(Input data Opens)

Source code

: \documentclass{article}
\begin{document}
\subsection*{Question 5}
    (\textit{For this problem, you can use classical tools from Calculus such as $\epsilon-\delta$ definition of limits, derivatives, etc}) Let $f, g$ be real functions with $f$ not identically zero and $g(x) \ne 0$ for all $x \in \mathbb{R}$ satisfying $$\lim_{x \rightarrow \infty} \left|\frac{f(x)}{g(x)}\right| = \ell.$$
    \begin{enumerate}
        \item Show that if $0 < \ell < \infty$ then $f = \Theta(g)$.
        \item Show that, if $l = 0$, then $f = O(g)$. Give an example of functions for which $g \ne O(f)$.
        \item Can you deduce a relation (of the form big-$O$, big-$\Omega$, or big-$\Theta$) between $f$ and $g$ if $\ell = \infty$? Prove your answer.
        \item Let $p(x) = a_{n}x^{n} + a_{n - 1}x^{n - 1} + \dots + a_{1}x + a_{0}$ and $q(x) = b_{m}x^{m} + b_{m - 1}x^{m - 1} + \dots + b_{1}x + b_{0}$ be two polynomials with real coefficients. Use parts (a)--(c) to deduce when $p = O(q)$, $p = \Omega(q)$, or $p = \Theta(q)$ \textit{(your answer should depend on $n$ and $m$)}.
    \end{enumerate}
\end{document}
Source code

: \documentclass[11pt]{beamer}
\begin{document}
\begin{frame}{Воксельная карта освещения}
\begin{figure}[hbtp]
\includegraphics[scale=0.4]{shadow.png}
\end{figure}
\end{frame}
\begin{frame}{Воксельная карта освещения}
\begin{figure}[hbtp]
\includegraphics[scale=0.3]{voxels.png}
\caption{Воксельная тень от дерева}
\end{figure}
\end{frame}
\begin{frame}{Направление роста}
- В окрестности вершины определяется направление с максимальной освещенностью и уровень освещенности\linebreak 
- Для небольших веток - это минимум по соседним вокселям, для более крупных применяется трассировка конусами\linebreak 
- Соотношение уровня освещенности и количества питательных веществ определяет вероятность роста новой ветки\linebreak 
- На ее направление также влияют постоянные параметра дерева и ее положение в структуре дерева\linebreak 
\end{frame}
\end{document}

(Input data Closes)

■ About this task ■
What is the number of lines in the data holding the word "then"? Reply with that number only.

■ Response to this exercise ■
2